#### Problem:
Please state how many lines of the data below contain the word "subsection", offering nothing besides the number.
---------- Dataset excerpts
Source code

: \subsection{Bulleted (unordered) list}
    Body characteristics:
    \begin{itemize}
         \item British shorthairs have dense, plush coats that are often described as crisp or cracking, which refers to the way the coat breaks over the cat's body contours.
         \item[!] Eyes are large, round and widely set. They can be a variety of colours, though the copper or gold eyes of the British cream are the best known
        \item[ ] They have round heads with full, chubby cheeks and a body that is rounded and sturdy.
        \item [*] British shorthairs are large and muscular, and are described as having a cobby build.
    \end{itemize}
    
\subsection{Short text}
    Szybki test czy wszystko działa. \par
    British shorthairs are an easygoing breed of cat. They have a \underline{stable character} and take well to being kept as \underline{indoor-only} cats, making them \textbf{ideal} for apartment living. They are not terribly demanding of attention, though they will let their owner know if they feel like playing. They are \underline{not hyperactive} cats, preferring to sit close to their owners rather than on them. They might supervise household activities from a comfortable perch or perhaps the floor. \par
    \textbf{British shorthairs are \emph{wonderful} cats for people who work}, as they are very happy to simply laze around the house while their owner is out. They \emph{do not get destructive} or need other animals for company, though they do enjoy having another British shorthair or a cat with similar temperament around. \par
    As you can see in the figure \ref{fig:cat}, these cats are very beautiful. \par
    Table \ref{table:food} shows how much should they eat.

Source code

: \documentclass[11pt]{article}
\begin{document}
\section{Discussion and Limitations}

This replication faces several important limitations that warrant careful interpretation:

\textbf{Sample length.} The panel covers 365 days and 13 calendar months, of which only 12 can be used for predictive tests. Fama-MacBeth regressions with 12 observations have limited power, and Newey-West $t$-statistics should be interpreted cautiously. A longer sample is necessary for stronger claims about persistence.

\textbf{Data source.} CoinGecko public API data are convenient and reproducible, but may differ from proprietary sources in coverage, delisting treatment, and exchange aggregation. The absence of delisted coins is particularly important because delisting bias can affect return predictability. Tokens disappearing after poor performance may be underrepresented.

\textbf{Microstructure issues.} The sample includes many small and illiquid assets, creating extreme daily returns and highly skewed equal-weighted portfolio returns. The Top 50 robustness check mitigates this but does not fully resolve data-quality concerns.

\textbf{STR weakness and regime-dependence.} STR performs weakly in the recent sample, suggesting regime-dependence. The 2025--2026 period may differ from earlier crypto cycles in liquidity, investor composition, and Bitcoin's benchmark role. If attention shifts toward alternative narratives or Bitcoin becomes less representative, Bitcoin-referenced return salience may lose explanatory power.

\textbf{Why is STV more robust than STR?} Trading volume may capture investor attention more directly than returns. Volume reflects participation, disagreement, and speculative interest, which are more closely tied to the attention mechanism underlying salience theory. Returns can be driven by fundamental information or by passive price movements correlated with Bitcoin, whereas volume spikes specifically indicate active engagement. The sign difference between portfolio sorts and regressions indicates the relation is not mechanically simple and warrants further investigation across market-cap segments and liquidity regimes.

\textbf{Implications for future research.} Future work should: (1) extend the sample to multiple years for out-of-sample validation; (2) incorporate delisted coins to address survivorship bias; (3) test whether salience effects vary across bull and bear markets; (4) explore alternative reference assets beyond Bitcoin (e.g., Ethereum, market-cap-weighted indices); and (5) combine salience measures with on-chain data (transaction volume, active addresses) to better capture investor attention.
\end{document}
--------------------
#### Exercise response:
2